__TRY IT__
Select every line containing the word "setup" from the material, and copy those lines.

__SOURCE MATERIAL__
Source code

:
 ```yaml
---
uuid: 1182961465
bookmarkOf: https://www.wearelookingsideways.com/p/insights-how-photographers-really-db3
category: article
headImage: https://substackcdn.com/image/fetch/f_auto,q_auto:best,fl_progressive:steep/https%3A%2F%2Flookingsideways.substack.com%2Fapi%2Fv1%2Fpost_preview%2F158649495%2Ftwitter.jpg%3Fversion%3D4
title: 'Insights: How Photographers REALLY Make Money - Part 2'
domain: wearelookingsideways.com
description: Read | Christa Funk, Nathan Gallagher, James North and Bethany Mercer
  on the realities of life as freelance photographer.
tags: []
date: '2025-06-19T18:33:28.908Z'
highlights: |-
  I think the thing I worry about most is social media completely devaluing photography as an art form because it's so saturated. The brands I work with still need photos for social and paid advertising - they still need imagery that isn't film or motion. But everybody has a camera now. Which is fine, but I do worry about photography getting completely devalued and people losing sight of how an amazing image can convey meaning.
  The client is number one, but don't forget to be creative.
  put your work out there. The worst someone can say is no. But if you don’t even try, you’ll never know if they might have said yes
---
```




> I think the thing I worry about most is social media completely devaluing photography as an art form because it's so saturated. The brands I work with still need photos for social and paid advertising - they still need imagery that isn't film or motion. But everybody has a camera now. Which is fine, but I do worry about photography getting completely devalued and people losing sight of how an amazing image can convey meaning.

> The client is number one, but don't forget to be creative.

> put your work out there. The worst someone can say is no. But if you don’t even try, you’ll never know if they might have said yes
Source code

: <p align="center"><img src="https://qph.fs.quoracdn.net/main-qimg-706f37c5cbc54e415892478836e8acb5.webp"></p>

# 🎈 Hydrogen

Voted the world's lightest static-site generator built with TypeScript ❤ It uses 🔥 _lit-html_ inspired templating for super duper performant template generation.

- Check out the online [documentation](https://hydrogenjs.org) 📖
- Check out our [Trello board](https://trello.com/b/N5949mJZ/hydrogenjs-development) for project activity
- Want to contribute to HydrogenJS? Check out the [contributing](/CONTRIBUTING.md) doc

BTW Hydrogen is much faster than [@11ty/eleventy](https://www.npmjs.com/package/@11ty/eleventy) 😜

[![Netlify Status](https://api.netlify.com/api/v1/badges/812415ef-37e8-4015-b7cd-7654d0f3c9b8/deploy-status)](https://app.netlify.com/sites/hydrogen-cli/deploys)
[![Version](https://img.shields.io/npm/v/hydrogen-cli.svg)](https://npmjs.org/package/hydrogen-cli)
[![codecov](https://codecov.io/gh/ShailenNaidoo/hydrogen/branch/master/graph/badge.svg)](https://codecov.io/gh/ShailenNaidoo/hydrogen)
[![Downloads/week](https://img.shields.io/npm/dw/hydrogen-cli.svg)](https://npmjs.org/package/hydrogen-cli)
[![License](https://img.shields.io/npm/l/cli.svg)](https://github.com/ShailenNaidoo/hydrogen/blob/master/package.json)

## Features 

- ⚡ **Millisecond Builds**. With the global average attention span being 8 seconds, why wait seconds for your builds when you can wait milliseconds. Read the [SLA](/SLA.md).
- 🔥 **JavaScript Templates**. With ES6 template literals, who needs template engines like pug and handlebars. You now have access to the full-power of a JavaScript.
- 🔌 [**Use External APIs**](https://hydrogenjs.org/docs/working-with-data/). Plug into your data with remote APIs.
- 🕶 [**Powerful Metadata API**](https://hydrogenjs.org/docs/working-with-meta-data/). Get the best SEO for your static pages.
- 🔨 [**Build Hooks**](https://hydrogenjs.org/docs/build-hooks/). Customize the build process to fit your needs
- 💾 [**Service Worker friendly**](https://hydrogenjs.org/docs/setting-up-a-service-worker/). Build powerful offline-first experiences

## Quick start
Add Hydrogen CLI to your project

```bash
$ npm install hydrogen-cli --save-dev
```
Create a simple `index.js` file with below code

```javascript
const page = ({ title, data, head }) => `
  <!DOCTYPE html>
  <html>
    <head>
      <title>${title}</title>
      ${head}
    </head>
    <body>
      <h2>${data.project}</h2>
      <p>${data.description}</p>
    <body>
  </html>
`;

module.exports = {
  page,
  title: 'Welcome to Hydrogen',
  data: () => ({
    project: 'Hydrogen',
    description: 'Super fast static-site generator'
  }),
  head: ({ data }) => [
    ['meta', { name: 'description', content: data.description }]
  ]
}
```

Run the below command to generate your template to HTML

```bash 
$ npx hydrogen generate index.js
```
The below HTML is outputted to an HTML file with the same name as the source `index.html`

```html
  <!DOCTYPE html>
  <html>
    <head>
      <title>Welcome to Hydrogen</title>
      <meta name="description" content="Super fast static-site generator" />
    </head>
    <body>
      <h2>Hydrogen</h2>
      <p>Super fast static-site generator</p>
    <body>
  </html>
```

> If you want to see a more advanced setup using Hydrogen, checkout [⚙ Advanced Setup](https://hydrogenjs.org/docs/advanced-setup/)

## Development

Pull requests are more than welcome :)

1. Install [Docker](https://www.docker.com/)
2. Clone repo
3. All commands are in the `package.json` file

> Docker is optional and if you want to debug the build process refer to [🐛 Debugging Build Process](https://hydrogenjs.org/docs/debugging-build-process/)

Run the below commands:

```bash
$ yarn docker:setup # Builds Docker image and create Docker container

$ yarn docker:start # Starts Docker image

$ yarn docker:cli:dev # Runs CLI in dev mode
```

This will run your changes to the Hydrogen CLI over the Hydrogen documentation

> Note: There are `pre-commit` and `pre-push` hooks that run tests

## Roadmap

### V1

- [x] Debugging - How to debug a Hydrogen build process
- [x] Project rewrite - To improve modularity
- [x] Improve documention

__RESPONSE BOX__
> If you want to see a more advanced setup using Hydrogen, checkout [⚙ Advanced Setup](https://hydrogenjs.org/docs/advanced-setup/)
$ yarn docker:setup # Builds Docker image and create Docker container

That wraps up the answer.